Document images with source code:
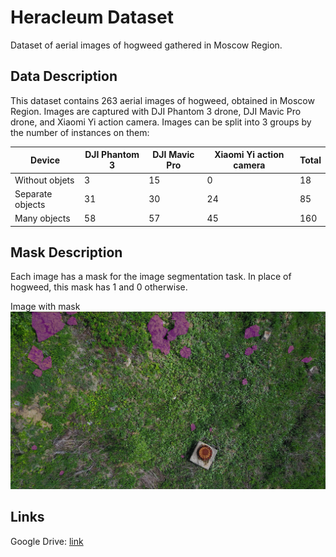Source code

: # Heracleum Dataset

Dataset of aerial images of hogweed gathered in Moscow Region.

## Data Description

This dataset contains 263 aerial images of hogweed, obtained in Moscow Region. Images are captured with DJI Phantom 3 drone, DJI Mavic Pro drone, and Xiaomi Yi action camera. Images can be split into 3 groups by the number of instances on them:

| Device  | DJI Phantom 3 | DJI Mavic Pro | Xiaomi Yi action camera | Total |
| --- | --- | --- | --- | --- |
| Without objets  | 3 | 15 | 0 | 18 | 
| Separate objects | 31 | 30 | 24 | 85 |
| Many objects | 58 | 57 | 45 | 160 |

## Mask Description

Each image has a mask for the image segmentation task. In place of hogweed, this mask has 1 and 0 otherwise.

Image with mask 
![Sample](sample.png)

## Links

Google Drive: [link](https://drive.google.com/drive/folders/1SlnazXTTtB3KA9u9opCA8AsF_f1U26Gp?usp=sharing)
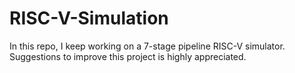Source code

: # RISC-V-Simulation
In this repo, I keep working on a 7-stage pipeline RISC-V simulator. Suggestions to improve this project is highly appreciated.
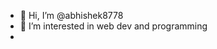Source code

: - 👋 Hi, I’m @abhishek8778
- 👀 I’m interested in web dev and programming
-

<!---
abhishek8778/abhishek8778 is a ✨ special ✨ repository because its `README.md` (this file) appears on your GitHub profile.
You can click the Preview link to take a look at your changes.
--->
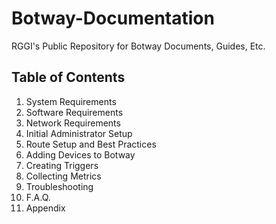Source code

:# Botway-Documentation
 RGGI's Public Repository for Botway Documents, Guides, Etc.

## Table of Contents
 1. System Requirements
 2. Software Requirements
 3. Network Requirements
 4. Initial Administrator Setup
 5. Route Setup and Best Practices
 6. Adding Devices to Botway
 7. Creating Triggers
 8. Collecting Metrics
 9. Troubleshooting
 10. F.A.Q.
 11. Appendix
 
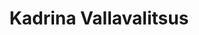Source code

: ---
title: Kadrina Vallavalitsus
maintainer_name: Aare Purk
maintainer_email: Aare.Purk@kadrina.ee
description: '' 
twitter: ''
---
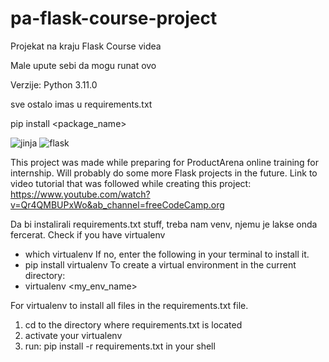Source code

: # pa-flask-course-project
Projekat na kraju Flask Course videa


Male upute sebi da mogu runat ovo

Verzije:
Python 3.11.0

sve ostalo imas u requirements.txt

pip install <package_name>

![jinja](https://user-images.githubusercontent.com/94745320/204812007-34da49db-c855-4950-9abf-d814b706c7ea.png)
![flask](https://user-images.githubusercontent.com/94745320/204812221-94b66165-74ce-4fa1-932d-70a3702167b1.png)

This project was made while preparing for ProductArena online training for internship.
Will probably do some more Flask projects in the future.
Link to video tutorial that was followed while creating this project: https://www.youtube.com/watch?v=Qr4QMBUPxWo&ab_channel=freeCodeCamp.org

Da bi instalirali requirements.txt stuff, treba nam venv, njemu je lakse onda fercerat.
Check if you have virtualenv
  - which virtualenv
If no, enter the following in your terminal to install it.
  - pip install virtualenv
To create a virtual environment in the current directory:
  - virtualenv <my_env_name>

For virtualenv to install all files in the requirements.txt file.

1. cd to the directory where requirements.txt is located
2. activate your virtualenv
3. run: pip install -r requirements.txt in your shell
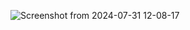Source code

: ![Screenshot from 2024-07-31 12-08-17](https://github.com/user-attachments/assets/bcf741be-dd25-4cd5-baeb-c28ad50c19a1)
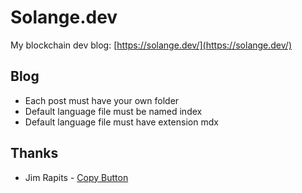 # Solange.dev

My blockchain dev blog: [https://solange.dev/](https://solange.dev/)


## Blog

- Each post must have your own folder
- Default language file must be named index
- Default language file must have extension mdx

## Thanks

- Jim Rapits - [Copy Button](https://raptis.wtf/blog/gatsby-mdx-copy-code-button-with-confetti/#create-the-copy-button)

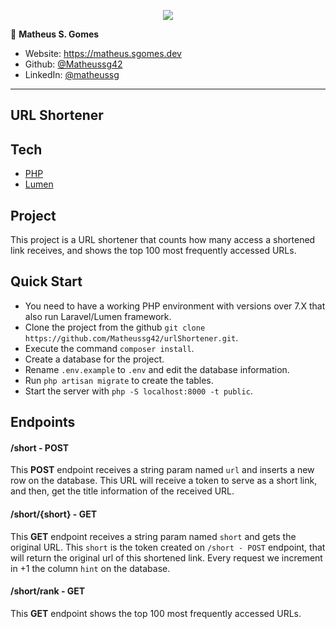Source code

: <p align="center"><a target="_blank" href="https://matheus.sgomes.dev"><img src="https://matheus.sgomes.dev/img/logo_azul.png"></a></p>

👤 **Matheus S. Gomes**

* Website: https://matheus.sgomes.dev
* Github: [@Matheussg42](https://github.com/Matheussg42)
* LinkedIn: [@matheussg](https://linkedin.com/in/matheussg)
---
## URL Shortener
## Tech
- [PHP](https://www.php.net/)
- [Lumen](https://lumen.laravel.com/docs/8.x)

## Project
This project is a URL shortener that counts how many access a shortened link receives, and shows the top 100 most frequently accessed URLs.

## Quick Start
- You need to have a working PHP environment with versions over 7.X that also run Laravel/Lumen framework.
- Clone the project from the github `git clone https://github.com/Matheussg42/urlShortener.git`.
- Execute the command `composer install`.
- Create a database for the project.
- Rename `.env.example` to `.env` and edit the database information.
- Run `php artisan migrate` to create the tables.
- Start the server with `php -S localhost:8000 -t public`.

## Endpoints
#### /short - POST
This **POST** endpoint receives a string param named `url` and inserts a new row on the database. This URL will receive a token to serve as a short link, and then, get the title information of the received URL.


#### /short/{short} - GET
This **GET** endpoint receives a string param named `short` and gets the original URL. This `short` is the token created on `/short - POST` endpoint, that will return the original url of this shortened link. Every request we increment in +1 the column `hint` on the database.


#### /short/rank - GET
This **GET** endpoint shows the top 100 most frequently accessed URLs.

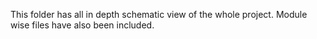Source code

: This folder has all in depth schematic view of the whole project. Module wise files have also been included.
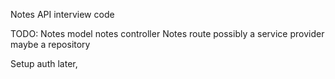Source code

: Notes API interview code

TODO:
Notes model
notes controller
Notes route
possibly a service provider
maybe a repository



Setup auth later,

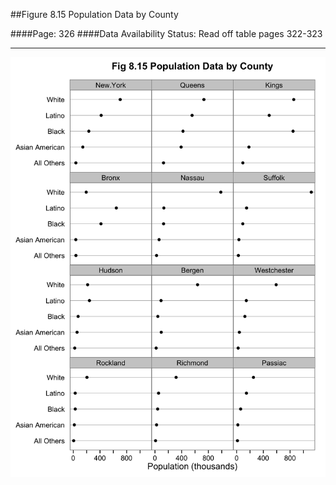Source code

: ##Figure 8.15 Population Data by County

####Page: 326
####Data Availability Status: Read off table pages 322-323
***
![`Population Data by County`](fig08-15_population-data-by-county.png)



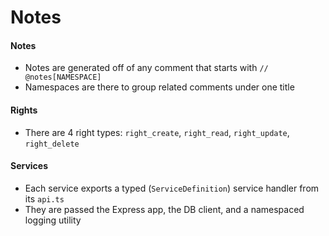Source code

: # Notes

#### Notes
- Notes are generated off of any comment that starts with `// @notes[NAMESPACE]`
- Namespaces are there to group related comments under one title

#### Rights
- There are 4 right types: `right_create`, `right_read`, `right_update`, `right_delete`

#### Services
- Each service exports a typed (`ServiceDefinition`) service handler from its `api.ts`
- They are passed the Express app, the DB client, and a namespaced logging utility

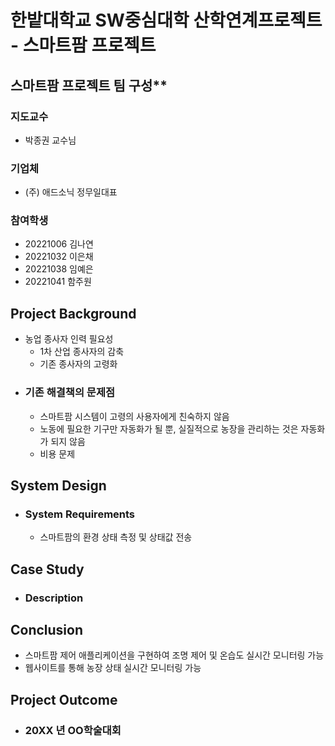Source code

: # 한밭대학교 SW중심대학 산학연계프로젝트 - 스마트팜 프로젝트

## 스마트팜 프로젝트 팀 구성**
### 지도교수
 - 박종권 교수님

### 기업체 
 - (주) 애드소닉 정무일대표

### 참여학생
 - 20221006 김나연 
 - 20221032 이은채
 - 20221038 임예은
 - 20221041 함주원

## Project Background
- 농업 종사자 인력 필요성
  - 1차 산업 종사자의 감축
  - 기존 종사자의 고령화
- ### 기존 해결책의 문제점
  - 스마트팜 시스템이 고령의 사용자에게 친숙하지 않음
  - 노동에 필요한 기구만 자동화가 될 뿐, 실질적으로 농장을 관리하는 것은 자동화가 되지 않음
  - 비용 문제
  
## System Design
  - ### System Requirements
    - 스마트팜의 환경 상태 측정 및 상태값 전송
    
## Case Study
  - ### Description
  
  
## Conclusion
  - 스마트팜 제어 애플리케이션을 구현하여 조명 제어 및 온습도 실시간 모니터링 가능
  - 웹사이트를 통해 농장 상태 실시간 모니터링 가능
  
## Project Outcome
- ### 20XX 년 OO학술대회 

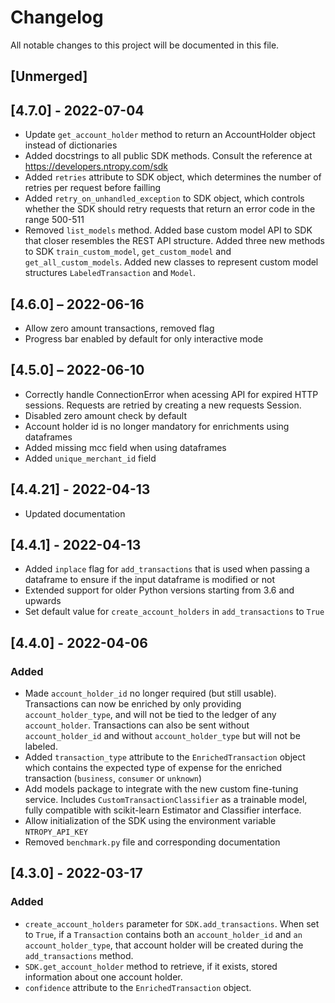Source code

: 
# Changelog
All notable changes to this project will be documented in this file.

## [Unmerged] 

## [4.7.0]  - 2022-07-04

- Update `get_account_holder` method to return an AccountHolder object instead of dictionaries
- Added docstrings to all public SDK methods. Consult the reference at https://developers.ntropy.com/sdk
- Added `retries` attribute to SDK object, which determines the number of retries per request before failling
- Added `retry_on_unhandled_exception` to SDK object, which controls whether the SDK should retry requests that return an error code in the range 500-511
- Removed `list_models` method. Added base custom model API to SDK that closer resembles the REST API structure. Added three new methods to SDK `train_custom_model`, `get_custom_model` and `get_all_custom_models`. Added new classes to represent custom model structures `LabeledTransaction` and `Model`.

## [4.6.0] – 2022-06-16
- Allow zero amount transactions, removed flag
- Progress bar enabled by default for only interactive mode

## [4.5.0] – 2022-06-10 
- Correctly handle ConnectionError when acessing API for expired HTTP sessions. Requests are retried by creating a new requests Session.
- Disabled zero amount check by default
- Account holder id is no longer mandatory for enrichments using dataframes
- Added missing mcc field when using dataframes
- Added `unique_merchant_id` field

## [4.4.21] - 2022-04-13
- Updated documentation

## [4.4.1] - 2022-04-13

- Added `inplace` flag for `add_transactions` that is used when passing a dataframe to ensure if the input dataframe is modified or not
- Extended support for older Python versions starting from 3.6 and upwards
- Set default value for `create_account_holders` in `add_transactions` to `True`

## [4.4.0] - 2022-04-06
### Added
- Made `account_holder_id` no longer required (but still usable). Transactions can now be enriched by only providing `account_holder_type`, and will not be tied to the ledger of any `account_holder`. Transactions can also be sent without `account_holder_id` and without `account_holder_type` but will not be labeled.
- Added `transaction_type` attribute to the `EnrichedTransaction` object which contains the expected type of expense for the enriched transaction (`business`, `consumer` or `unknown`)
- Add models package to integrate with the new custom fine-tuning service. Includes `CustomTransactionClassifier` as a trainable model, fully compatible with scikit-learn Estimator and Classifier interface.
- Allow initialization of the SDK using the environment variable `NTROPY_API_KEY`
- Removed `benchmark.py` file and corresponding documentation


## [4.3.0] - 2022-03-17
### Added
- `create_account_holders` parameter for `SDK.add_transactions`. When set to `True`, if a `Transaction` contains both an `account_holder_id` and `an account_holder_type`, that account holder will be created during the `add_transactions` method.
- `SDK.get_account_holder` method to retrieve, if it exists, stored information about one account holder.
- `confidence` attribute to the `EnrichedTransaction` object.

[Work instructions] For the data above, give the number of lines in which the word "프로젝트" appears, and nothing more.

[Response area] 2